Walter Bockting is a Dutch psychologist who has studied transgender health.
Background
Bockting received his doctoral degree in psychology in 1988 from the Vrije Universiteit, Amsterdam, The Netherlands.
From 1988 to 1990, he did a Post-Doctoral Clinical/Research Fellowship in the Program in Human Sexuality at University of Minnesota Medical Schoo’s Department of Family Medicine and Community Health. Hi completed his PhD in 1998.
Bockting was on faculty at the Program in Human Sexuality from 1988 – 2012. During his tenure at PHS, he served as a psychologist, professor, and coordinator of transgender health services. He was also on the graduate faculty of Feminist Studies and a co-founder of the University’s Center for CAH and Disorders of Sex Development.

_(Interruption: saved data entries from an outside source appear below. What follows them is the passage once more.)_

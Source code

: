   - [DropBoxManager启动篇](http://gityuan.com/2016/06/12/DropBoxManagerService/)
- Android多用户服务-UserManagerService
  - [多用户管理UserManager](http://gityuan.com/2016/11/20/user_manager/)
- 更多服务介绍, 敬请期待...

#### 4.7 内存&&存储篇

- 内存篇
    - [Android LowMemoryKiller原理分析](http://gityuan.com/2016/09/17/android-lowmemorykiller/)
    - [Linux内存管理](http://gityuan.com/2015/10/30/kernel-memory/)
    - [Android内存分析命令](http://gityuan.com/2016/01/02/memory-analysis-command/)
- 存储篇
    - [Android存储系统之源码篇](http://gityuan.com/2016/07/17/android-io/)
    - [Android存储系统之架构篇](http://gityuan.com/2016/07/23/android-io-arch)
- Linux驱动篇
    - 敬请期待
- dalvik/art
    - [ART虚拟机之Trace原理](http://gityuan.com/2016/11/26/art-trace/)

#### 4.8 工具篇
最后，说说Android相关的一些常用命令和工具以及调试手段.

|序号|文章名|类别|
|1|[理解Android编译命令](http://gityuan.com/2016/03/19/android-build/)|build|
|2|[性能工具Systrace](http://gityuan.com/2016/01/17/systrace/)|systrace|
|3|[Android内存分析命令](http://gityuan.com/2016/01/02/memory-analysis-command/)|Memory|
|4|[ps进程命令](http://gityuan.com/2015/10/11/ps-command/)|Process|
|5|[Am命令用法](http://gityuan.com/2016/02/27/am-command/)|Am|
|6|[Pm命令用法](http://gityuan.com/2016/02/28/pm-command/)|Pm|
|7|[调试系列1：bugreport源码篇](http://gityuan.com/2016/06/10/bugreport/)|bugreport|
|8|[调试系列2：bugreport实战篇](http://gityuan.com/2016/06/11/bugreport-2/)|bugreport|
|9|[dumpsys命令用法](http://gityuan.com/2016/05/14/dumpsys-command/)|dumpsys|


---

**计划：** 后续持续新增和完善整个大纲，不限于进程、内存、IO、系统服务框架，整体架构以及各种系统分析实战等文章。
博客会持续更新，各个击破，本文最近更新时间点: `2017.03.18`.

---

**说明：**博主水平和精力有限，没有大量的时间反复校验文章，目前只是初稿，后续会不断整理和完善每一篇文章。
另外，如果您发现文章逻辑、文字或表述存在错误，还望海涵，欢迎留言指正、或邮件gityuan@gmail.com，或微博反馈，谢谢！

2006: Fellow, Society for the Scientific Study of Sexuality
In 2012 he joined the faculty of Columbia University. His research interests include gender identity development, transgender health, sexuality and the Internet, and HIV prevention, and his work has been supported by grants from the National Institutes of Health, the American Foundation for AIDS Research, and the Minnesota Department of Health.
Publications
Bockting is the author of many scientific articles and editor of five books:
- Gender Dysphoria: Interdisciplinary Approaches in Clinical Management (Haworth Press, 1992)
- Transgender and HIV: Risks, Prevention, and Care (Haworth Press, 2001)
- Masturbation as a Means of Achieving Sexual Health (Haworth Press, 2002)
- Transgender Health and HIV Prevention (Haworth Press, 2005)
- Guidelines for Transgender Care (The Haworth Press, 2006)
He served as editor of the International Journal of Transgenderism, and serves on the editorial board of the Journal of Homosexuality. He is past president of the World Professional Organization for Transgender Health, past president and fellow of the Society for the Scientific Study of Sexuality, and vice-president of the North American Federation of Sexuality Organizations.
Bockting is a member of WPATH and works at the Gender Clinic at University of Minnesota. Much of his work is on disease and drug use in the transgender community. Bockting has written a review of Bailey’s book scheduled for publication in the near future. Biological reductionism meets gender diversity in human sexuality.
Media
Walter Bockting | 1 | #ColumbiaPride
References
How Far Has Transgender Health Come Since Stonewall?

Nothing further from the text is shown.